In the rightmost column, all grey men are in fact black (compare with the diagrams in the other columns, it’s the exact same position) but less (or not at all) relevant to the smothered mate pattern. So, no, the black king could not take his own pawn. ;)
I believe B’s attack will also work. King moves left, return the knight. King moves right, Queen moves to knight’s previous position. Both are mate.
It does not show the entire board. Perhaps white’s queen is defended by a bishop and attacked by a black queen just below it. Black could trade queens and white could still be behind. Barring something like that, you’d be correct.
Here’s the whole board:
And here’s the whole game, for those who want to play along at home:
1. e4 e5
2. d4 ed4
3. c3 dc3
4. Bc4 Nf6
5. Nf3 Ne4
6. O-O Nd6
7. Nc3 Nc4
8. Re1 Be7
9. Nd5 Nc6
10. Bg5 f6
11. Rc1 b5
12. Rc4 bc4
13. Ne5 fg5
14. Qh5 g6
15. Nf6 Bf6
16. Ng6 Qe7
17. Re7 Be7
18. Ne5 Kd8
19. Nf7 Ke8
20. Nd6 Kd8
21. Qe8 Re8
You can step through the game here:
There’s a pawn that would prevent the queen from going into the corner.
It doesn’t need to go to the corner, Rob just missed a step. If the knight takes the rook on h8, black king is in check from queen. King must go to either d8 or f8 (f8 would be mate in 1 move – queen to f7). After king goes to d8, knight goes to f7 check, king can only move back to e8. Knight to d6 double check, king must move either to d8 or f8. If d8, queen to e8 will be mate. If f8, queen to f7 mate.
The sequence used in the actual game is simply fewer moves. There’s no need to take the rook first to achieve mate.
Interesting. I certainly don’t see myself as an expert in any field, but I feel like my memory works most like the last example.
Speaking as someone who left a job where I was an ‘expert’ to a similar one in a different field, I am feeling this difference keenly. I keep forgetting things I had been told and having to remind myself that I am not an idiot.
Conversely, if I remembered what my memory could do with the old material I was an expert in and just assumed I could still do that with the new material I would be in a lot of hot water.
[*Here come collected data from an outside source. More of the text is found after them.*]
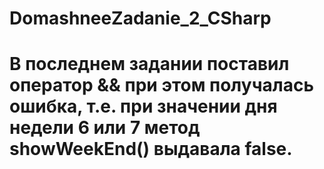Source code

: # DomashneeZadanie_2_CSharp
# В последнем задании поставил оператор && при этом получалась ошибка, т.е. при значении дня недели 6 или 7 метод showWeekEnd() выдавала false.
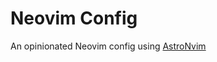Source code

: # Neovim Config

An opinionated Neovim config using [AstroNvim](https://github.com/AstroNvim/AstroNvim)
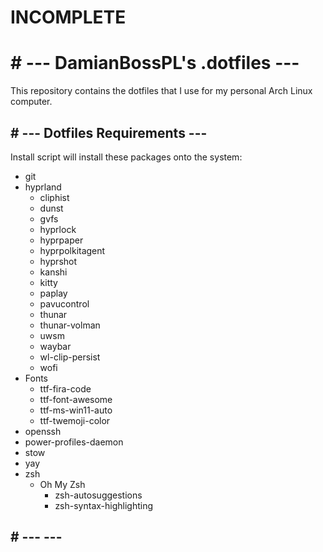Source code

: # INCOMPLETE

# # --- DamianBossPL's .dotfiles ---

This repository contains the dotfiles that I use for my personal Arch Linux computer.

## # --- Dotfiles Requirements ---

Install script will install these packages onto the system:

- git
- hyprland
  - cliphist
  - dunst
  - gvfs
  - hyprlock
  - hyprpaper
  - hyprpolkitagent
  - hyprshot
  - kanshi
  - kitty
  - paplay
  - pavucontrol
  - thunar
  - thunar-volman
  - uwsm
  - waybar
  - wl-clip-persist
  - wofi
- Fonts
  - ttf-fira-code
  - ttf-font-awesome
  - ttf-ms-win11-auto
  - ttf-twemoji-color
- openssh
- power-profiles-daemon
- stow
- yay
- zsh
  - Oh My Zsh
    - zsh-autosuggestions
    - zsh-syntax-highlighting

## # --- ---
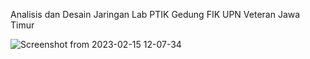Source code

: Analisis dan Desain Jaringan Lab PTIK Gedung FIK UPN Veteran Jawa Timur



![Screenshot from 2023-02-15 12-07-34](https://github.com/user-attachments/assets/c10f5945-e02b-4fd0-9fa5-f142a4d47b65)

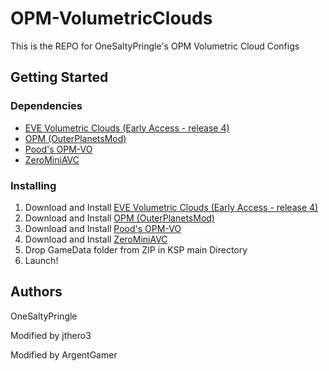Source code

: # OPM-VolumetricClouds
This is the REPO for OneSaltyPringle's OPM Volumetric Cloud Configs

## Getting Started

### Dependencies

* [EVE Volumetric Clouds (Early Access - release 4)](https://www.patreon.com/blackrack)
* [OPM (OuterPlanetsMod)](https://forum.kerbalspaceprogram.com/topic/184789-131-112x-outer-planets-mod-v2210-3rd-jan-2022/)
* [Pood's OPM-VO](https://github.com/Poodmund/PoodsOPMVO/releases/tag/v0.3.5)
* [ZeroMiniAVC](https://spacedock.info/mod/1614/ZeroMiniAVC)

### Installing

1. Download and Install [EVE Volumetric Clouds (Early Access - release 4)](https://www.patreon.com/blackrack)
2. Download and Install [OPM (OuterPlanetsMod)](https://forum.kerbalspaceprogram.com/topic/184789-131-112x-outer-planets-mod-v2210-3rd-jan-2022/)<br>
3. Download and Install [Pood's OPM-VO](https://github.com/Poodmund/PoodsOPMVO/releases/tag/v0.3.5)
4. Download and Install [ZeroMiniAVC](https://spacedock.info/mod/1614/ZeroMiniAVC)
5. Drop GameData folder from ZIP in KSP main Directory
6. Launch!

## Authors

 OneSaltyPringle 
 

Modified by jthero3

Modified by ArgentGamer
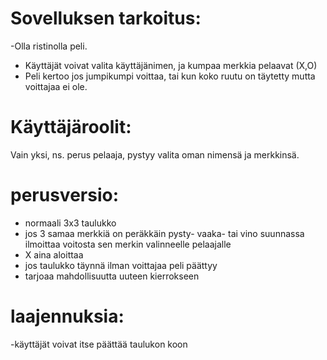 # Sovelluksen tarkoitus:

-Olla ristinolla peli. 
- Käyttäjät voivat valita käyttäjänimen, ja kumpaa merkkia pelaavat (X,O)
- Peli kertoo jos jumpikumpi voittaa, tai kun koko ruutu on täytetty mutta voittajaa ei ole.

# Käyttäjäroolit:

Vain yksi, ns. perus pelaaja, pystyy valita oman nimensä ja merkkinsä.

# perusversio:

- normaali 3x3 taulukko 
- jos 3 samaa merkkiä on peräkkäin pysty- vaaka- tai vino suunnassa ilmoittaa voitosta sen merkin valinneelle pelaajalle
- X aina aloittaa
- jos taulukko täynnä ilman voittajaa peli päättyy 
- tarjoaa mahdollisuutta uuteen kierrokseen


# laajennuksia:

-käyttäjät voivat itse päättää taulukon koon
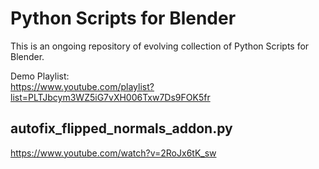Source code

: # Python Scripts for Blender

This is an ongoing repository of evolving collection of Python Scripts for Blender.

Demo Playlist:</br>
https://www.youtube.com/playlist?list=PLTJbcym3WZ5iG7vXH006Txw7Ds9FOK5fr

## autofix_flipped_normals_addon.py
https://www.youtube.com/watch?v=2RoJx6tK_sw
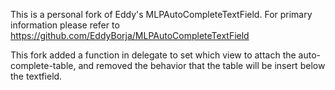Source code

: This is a personal fork of Eddy's MLPAutoCompleteTextField. For primary information please refer to 
https://github.com/EddyBorja/MLPAutoCompleteTextField

This fork added a function in delegate to set which view to attach the auto-complete-table, and removed the behavior that the table will be insert below the textfield.
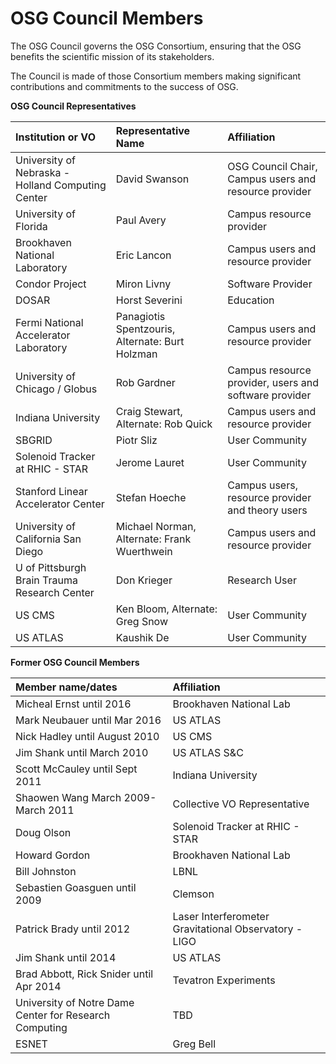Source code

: OSG Council Members
===================

The OSG Council governs the OSG Consortium, ensuring that the OSG benefits the scientific mission of its stakeholders.

The Council is made of those Consortium members making significant contributions and commitments to the success of OSG.

**OSG Council Representatives**

| Institution or VO                                 | Representative Name                            | Affiliation                                           |
|:--------------------------------------------------|:-----------------------------------------------|:------------------------------------------------------|
| University of Nebraska - Holland Computing Center | David Swanson                                  | OSG Council Chair, Campus users and resource provider |
| University of Florida                             | Paul Avery                                     | Campus resource provider                              |
| Brookhaven National Laboratory                    | Eric Lancon                                    | Campus users and resource provider                    |
| Condor Project                                    | Miron Livny                                    | Software Provider                                     |
| DOSAR                                             | Horst Severini                                 | Education                                             |
| Fermi National Accelerator Laboratory             | Panagiotis Spentzouris, Alternate: Burt Holzman | Campus users and resource provider                    |
| University of Chicago / Globus                    | Rob Gardner                                    | Campus resource provider, users and software provider |
| Indiana University                                | Craig Stewart, Alternate: Rob Quick            | Campus users and resource provider                    |
| SBGRID                                            | Piotr Sliz                                     | User Community                                        |
| Solenoid Tracker at RHIC - STAR                   | Jerome Lauret                                  | User Community                                        |
| Stanford Linear Accelerator Center                | Stefan Hoeche                                  | Campus users, resource provider and theory users      |
| University of California San Diego                | Michael Norman, Alternate: Frank Wuerthwein    | Campus users and resource provider                    |
| U of Pittsburgh Brain Trauma Research Center      | Don Krieger                                    | Research User                                         |
| US CMS                                            | Ken Bloom, Alternate: Greg Snow                | User Community                                        |
| US ATLAS                                          | Kaushik De                                     | User Community

**Former OSG Council Members**

| Member name/dates                                      | Affiliation                                           |
|:-------------------------------------------------------|:------------------------------------------------------|
| Micheal Ernst until 2016                               | Brookhaven National Lab                               |
| Mark Neubauer until Mar 2016                           | US ATLAS                                              |
| Nick Hadley until August 2010                          | US CMS                                                |
| Jim Shank until March 2010                             | US ATLAS S&C                                          |
| Scott McCauley until Sept 2011                         | Indiana University                                    |
| Shaowen Wang March 2009-March 2011                     | Collective VO Representative                          |
| Doug Olson                                             | Solenoid Tracker at RHIC - STAR                       |
| Howard Gordon                                          | Brookhaven National Lab                               |
| Bill Johnston                                          | LBNL                                                  |
| Sebastien Goasguen until 2009                          | Clemson                                               |
| Patrick Brady until 2012                               | Laser Interferometer Gravitational Observatory - LIGO |
| Jim Shank until 2014                                   | US ATLAS                                              |
| Brad Abbott, Rick Snider until Apr 2014                | Tevatron Experiments                                  |
| University of Notre Dame Center for Research Computing | TBD                                                   |
| ESNET                                                  | Greg Bell                                             |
At my old job we were well built for this facet of the human mind. We categorized everything into 5 digit codes, all of the materials people from the lowest material handler to the directors could master the system quickly and use it to think about several combinations of materials.
Where are the second and third reading passages from? I don’t recognize them and can’t find them anywhere.
Second one is from Doyle’s “The Adventure of Wisteria Lodge.” Third one is from Dostoyevsky’s “The Idiot”.
That first one is really getting me, though.
Thanks! Now I feel like reading both of those.
I don’t get it. Why can’t the black king go to F8 rather than D8? Would avoid the “blocked by his own side” situation.
Wouldn’t the white queen just go to F7 for the more obvious (and immediate) mate?
Just checked the chessgames.com board – yep, that would be mate.
Oooo, right, didn’t catch that. I’m not really a chess player, I just know the basic rules. Thanks!
Got it! My bad, should pay better attention.
Coming soon, The Illustrated Guide to Chess.